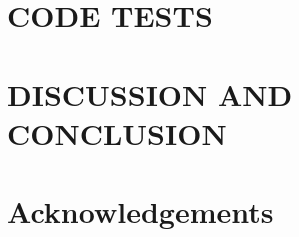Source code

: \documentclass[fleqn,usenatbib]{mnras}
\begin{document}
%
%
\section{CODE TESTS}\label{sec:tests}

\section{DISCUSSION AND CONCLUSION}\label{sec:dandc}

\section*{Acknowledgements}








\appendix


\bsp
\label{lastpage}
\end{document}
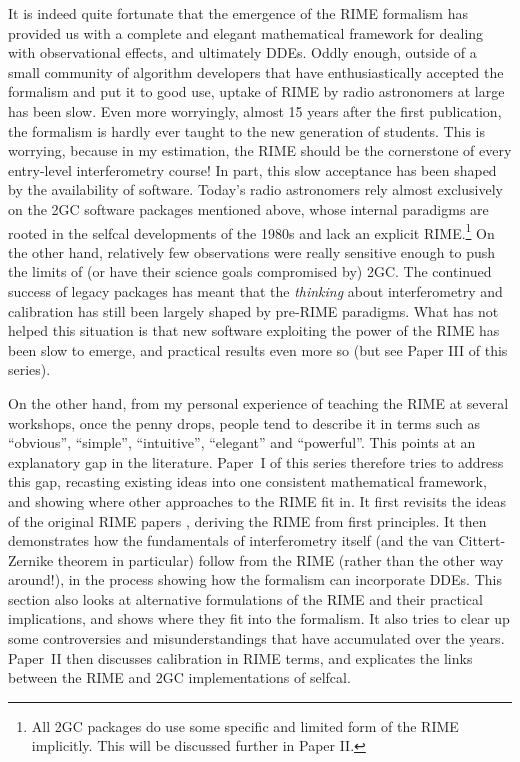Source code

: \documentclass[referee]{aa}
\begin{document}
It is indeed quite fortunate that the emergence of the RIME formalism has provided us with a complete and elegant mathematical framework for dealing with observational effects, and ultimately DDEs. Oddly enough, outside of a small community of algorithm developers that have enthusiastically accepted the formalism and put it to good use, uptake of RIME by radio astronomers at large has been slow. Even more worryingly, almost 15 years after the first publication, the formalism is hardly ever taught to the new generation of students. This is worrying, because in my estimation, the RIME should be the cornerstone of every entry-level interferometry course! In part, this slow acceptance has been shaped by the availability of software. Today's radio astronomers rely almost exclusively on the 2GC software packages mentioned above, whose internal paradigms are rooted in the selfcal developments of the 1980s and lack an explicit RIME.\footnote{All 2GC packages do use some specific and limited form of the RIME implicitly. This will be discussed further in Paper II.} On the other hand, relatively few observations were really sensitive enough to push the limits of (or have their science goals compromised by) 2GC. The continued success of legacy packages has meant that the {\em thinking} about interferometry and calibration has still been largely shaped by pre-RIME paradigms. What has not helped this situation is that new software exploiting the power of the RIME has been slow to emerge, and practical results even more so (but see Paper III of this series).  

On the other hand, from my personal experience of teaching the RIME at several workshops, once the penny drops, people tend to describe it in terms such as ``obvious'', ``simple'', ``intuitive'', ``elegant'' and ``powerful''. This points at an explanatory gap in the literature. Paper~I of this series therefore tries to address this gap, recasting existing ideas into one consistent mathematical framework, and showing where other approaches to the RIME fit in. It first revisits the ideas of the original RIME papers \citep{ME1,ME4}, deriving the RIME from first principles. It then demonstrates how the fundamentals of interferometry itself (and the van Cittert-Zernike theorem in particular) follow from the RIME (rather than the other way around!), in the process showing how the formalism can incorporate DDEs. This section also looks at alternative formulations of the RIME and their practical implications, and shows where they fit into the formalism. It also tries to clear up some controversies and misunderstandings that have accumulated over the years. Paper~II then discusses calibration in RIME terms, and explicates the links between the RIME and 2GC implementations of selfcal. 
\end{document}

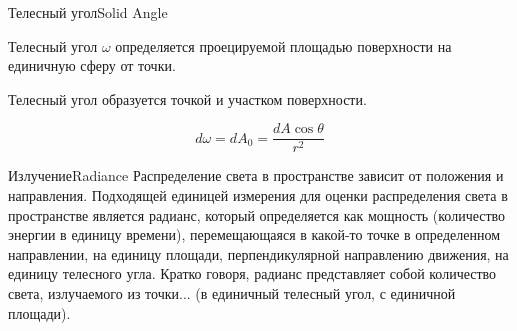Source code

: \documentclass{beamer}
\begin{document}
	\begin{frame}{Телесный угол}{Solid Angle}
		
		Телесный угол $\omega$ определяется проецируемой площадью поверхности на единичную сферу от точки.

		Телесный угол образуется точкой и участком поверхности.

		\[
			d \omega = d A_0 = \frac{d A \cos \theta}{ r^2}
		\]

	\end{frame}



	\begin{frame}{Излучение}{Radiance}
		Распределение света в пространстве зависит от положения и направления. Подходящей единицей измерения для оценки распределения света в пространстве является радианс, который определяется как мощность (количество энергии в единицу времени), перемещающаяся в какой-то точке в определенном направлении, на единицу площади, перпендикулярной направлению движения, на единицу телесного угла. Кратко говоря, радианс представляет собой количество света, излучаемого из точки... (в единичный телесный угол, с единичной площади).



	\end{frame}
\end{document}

Task to carry out: The job here is to write out the records exactly, pictures excluded.

Exercise output:
Source code

: \documentclass[fleqn,usenatbib]{mnras}
\begin{document}
%
%
\section{CODE TESTS}\label{sec:tests}

\section{DISCUSSION AND CONCLUSION}\label{sec:dandc}

\section*{Acknowledgements}








\appendix


\bsp
\label{lastpage}
\end{document}
Source code

: \documentclass[referee]{aa}
\begin{document}
It is indeed quite fortunate that the emergence of the RIME formalism has provided us with a complete and elegant mathematical framework for dealing with observational effects, and ultimately DDEs. Oddly enough, outside of a small community of algorithm developers that have enthusiastically accepted the formalism and put it to good use, uptake of RIME by radio astronomers at large has been slow. Even more worryingly, almost 15 years after the first publication, the formalism is hardly ever taught to the new generation of students. This is worrying, because in my estimation, the RIME should be the cornerstone of every entry-level interferometry course! In part, this slow acceptance has been shaped by the availability of software. Today's radio astronomers rely almost exclusively on the 2GC software packages mentioned above, whose internal paradigms are rooted in the selfcal developments of the 1980s and lack an explicit RIME.\footnote{All 2GC packages do use some specific and limited form of the RIME implicitly. This will be discussed further in Paper II.} On the other hand, relatively few observations were really sensitive enough to push the limits of (or have their science goals compromised by) 2GC. The continued success of legacy packages has meant that the {\em thinking} about interferometry and calibration has still been largely shaped by pre-RIME paradigms. What has not helped this situation is that new software exploiting the power of the RIME has been slow to emerge, and practical results even more so (but see Paper III of this series).  

On the other hand, from my personal experience of teaching the RIME at several workshops, once the penny drops, people tend to describe it in terms such as ``obvious'', ``simple'', ``intuitive'', ``elegant'' and ``powerful''. This points at an explanatory gap in the literature. Paper~I of this series therefore tries to address this gap, recasting existing ideas into one consistent mathematical framework, and showing where other approaches to the RIME fit in. It first revisits the ideas of the original RIME papers \citep{ME1,ME4}, deriving the RIME from first principles. It then demonstrates how the fundamentals of interferometry itself (and the van Cittert-Zernike theorem in particular) follow from the RIME (rather than the other way around!), in the process showing how the formalism can incorporate DDEs. This section also looks at alternative formulations of the RIME and their practical implications, and shows where they fit into the formalism. It also tries to clear up some controversies and misunderstandings that have accumulated over the years. Paper~II then discusses calibration in RIME terms, and explicates the links between the RIME and 2GC implementations of selfcal. 
\end{document}

Source code

: \documentclass{beamer}
\begin{document}
	\begin{frame}{Телесный угол}{Solid Angle}
		
		Телесный угол $\omega$ определяется проецируемой площадью поверхности на единичную сферу от точки.

		Телесный угол образуется точкой и участком поверхности.

		\[
			d \omega = d A_0 = \frac{d A \cos \theta}{ r^2}
		\]

	\end{frame}



	\begin{frame}{Излучение}{Radiance}
		Распределение света в пространстве зависит от положения и направления. Подходящей единицей измерения для оценки распределения света в пространстве является радианс, который определяется как мощность (количество энергии в единицу времени), перемещающаяся в какой-то точке в определенном направлении, на единицу площади, перпендикулярной направлению движения, на единицу телесного угла. Кратко говоря, радианс представляет собой количество света, излучаемого из точки... (в единичный телесный угол, с единичной площади).



	\end{frame}
\end{document}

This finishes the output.